Cashew Nuts Sector Profile

Cashew nuts have a high impact on rural employment and provide a good use of low resource land for farmers. Cashews are important, especially for poorer segments of the rural population, as their cultivation requires comparatively few inputs.

Cashew nuts are also considered a poor people’s crop and rich people’s food. It is a high-value crop with good long-term market prospects: demand for this luxury commodity is increasing with income. It is estimated that there are about 22,000 farmers and a total of 38,000 employees in the cashew value chain, including seasonal labour.

Currently, almost all cashew nuts are exported in unprocessed form, but an additional 10,000 direct jobs could be created if the entire Cambodian raw cashew nut production was processed and packaged domestically (EIC, 2007).

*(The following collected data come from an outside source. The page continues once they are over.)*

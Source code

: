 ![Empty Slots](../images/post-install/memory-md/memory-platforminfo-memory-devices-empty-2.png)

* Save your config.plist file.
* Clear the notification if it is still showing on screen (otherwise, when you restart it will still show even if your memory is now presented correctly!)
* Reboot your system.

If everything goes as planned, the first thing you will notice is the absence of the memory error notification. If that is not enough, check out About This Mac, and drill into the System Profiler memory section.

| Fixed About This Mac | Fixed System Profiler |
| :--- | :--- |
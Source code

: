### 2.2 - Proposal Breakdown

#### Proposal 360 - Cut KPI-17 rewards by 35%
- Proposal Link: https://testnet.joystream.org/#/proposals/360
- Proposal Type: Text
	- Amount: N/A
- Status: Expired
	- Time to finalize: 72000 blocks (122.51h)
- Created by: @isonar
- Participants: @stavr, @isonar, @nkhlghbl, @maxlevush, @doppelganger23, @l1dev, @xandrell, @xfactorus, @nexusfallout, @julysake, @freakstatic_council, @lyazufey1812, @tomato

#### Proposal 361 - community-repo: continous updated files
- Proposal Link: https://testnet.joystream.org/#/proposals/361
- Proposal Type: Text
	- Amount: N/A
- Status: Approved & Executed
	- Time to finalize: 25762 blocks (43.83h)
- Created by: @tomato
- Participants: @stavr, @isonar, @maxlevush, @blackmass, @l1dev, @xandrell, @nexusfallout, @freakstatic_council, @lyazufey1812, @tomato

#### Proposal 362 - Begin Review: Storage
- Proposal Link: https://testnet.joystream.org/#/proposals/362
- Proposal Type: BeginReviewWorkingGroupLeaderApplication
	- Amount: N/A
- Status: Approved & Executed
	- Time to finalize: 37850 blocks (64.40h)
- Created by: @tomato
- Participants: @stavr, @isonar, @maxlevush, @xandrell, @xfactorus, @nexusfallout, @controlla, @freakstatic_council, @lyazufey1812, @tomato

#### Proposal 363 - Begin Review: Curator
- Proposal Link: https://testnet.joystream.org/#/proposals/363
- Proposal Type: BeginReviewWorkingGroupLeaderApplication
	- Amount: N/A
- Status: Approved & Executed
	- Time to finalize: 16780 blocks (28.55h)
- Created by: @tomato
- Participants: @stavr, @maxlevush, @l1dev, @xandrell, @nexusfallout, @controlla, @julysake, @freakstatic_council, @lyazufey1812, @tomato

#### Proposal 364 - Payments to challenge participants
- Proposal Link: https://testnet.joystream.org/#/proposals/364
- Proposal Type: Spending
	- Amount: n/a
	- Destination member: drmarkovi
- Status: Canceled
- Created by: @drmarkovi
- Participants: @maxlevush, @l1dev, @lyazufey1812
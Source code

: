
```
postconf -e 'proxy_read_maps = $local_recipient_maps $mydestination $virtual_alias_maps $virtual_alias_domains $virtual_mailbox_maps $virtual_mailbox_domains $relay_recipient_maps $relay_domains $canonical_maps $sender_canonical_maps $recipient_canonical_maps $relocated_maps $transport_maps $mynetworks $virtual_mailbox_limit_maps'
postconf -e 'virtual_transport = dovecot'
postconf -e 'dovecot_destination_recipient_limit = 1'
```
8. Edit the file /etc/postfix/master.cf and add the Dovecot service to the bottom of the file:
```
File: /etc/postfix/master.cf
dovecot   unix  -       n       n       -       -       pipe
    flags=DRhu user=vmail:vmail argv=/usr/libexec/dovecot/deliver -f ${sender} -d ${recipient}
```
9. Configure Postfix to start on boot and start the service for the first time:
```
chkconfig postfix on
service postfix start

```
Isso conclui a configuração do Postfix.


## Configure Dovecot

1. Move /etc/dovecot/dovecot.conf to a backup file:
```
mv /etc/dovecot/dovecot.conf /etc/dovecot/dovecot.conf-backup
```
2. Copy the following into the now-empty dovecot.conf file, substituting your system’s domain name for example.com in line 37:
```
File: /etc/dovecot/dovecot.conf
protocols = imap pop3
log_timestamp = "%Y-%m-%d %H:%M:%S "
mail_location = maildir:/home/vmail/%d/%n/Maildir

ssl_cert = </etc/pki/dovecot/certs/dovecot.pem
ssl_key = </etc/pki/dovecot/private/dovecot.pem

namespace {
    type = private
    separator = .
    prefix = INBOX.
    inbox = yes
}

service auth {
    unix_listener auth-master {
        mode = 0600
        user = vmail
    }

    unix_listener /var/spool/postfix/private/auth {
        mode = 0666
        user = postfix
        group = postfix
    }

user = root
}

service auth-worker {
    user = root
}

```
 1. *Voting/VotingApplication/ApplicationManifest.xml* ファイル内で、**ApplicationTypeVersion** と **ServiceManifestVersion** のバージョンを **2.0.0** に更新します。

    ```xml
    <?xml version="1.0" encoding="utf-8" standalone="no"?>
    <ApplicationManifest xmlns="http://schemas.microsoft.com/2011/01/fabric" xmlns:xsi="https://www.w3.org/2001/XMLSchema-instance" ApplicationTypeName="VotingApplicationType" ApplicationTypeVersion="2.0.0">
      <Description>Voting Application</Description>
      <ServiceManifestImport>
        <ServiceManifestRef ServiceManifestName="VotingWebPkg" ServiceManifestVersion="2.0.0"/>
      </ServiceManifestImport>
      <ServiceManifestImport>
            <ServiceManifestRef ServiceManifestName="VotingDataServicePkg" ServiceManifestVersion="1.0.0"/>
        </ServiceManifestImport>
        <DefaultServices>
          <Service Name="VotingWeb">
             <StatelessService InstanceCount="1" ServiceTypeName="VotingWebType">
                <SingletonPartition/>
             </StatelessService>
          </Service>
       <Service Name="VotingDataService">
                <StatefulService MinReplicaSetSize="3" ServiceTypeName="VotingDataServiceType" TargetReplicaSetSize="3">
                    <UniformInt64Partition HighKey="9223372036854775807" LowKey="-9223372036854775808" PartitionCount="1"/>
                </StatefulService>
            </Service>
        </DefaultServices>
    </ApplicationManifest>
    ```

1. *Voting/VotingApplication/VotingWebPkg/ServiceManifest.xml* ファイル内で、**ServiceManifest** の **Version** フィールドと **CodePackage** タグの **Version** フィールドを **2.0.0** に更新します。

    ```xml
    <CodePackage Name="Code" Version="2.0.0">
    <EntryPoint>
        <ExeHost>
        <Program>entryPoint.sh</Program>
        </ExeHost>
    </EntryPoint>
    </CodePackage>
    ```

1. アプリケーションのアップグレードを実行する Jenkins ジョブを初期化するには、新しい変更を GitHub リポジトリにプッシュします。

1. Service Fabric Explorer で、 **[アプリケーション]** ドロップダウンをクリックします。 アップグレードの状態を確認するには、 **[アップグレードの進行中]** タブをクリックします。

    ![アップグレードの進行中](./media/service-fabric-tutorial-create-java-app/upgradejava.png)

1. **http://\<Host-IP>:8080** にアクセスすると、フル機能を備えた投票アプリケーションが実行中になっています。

World production of raw cashew nuts grew 12-fold in the past 50 years, from less than 300,000 tons in 1961 to 3.7 million tons in 2008 (Figure 1). Growth has accelerated in the past decade, and production almost doubled from 2000 to 2008, due to an increase in the worldwide cultivated area of 27 percent and in the average world yield of more than 50 percent.

Vietnam, India and Nigeria are by far the largest cashew nut producers in the world, together accounting for about two-thirds of total world production. Between 2000 and 2008, Vietnam and Côte d’Ivoire more than quadrupled their production, and the Philippines increased production by a factor of 15.

There is no reliable data available on Cambodia’s cashew nuts production. One study estimated production of raw cashew nuts between 30,000 and 50,000 tons in recent years, and about 60,000 tons in 2008 (DAI, 2008).

This would make Cambodia among the 15 largest cashew nuts producers in the world, representing between 1 percent and 2 percent of world production. With 1.2 million tons, Vietnam produced about 20 times more cashew nuts than Cambodia.